RAW DATA Start Marker

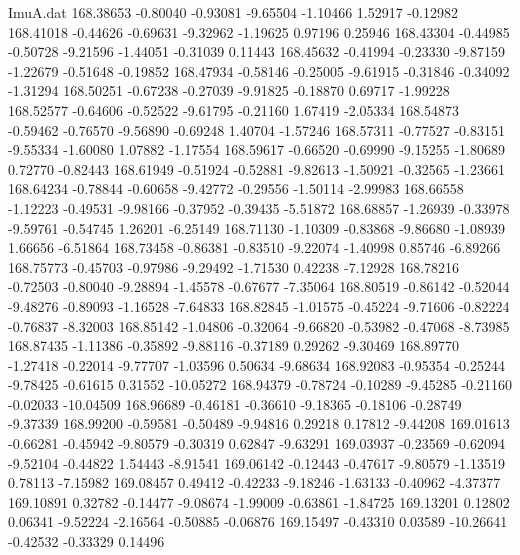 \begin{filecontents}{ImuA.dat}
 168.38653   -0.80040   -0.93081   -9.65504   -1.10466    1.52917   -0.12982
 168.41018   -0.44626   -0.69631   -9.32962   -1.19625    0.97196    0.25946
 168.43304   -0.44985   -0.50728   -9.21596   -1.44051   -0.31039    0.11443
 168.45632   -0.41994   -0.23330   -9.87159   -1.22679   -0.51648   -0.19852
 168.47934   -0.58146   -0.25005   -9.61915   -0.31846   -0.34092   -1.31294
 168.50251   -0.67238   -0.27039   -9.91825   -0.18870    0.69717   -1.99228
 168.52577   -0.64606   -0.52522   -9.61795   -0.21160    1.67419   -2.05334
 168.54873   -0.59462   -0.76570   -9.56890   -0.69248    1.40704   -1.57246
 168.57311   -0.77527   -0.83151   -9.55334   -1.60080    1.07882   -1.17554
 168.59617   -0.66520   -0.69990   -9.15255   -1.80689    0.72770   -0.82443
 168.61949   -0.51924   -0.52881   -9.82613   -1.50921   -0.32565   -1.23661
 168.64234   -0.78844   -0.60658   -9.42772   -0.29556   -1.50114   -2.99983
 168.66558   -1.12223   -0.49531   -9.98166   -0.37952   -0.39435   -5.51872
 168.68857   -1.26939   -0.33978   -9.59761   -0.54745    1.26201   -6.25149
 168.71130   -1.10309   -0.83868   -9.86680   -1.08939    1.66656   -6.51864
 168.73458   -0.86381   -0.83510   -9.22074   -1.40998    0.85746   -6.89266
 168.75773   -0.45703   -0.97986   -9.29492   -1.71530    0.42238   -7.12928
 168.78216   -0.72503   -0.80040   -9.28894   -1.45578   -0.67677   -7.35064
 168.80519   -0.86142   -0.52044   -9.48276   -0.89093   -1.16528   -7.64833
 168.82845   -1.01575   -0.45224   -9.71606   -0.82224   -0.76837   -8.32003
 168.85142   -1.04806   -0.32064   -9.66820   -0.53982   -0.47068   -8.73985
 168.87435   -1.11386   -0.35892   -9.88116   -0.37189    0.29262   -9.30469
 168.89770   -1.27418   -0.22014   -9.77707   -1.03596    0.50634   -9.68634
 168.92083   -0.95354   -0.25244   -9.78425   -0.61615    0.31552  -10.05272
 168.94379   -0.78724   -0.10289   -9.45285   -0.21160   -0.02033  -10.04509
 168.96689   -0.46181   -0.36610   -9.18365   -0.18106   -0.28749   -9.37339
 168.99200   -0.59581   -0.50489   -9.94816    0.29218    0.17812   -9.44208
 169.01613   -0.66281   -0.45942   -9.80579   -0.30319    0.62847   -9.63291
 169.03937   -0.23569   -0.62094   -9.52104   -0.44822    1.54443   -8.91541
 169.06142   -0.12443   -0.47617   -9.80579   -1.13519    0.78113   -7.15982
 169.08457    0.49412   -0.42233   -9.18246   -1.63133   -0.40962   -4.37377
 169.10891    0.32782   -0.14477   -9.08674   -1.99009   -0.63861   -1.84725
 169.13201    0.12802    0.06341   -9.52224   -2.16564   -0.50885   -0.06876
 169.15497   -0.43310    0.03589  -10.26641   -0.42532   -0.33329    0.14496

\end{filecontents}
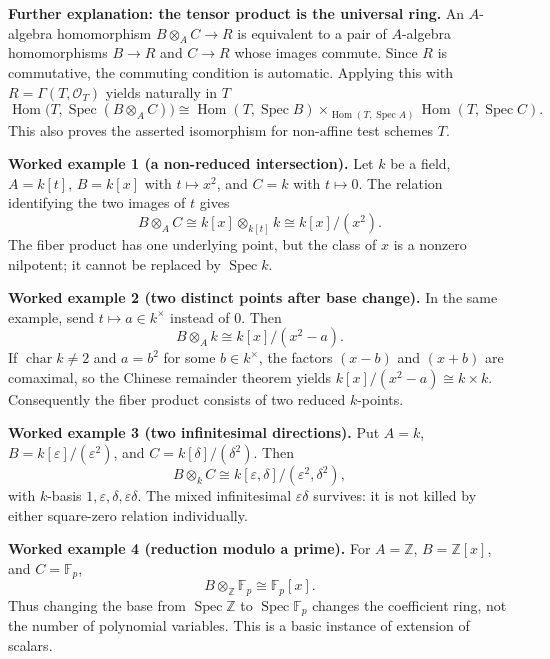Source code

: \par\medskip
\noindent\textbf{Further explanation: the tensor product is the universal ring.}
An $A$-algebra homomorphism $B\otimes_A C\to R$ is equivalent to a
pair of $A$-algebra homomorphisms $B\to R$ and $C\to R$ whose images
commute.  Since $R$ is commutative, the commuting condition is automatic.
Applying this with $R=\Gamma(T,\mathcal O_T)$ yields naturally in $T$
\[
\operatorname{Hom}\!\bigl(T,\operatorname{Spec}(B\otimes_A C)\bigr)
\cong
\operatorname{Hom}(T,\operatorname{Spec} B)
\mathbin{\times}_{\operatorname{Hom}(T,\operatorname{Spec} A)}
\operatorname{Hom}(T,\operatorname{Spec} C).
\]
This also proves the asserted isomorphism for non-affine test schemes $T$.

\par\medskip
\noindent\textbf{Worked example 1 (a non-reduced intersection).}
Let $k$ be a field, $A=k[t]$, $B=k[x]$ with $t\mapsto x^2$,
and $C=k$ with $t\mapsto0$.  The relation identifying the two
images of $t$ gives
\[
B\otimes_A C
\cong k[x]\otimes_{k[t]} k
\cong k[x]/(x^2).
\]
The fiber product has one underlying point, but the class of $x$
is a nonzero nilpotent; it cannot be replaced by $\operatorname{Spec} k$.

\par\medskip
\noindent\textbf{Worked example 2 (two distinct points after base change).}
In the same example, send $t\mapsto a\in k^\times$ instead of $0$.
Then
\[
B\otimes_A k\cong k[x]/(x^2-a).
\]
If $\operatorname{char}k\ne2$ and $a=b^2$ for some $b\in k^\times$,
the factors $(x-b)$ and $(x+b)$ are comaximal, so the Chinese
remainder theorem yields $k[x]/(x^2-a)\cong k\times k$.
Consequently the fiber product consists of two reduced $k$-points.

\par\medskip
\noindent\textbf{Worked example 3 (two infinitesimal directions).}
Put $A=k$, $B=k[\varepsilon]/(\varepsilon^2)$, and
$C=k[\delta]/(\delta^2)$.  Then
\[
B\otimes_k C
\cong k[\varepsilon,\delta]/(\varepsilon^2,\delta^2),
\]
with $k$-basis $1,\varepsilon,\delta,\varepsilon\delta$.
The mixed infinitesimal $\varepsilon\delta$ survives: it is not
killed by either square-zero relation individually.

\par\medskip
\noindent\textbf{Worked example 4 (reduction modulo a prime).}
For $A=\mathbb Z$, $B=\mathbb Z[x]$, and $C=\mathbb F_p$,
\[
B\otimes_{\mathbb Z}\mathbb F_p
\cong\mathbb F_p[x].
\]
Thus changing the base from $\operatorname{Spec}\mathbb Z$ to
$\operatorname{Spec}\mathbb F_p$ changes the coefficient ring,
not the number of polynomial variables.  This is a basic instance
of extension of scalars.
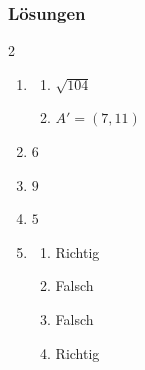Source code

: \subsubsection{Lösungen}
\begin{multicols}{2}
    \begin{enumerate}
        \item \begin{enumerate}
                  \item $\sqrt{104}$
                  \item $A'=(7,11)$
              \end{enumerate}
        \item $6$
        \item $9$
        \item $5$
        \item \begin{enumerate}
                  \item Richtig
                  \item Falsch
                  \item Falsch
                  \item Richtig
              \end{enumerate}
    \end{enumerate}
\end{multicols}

RAW DATA End Marker

**ASSIGNED TASK**
Copy down every line of the entries containing the word "Worked".

**EXERCISE SOLUTION**
\noindent\textbf{Worked example 1 (a non-reduced intersection).}
\noindent\textbf{Worked example 2 (two distinct points after base change).}
\noindent\textbf{Worked example 3 (two infinitesimal directions).}
\noindent\textbf{Worked example 4 (reduction modulo a prime).}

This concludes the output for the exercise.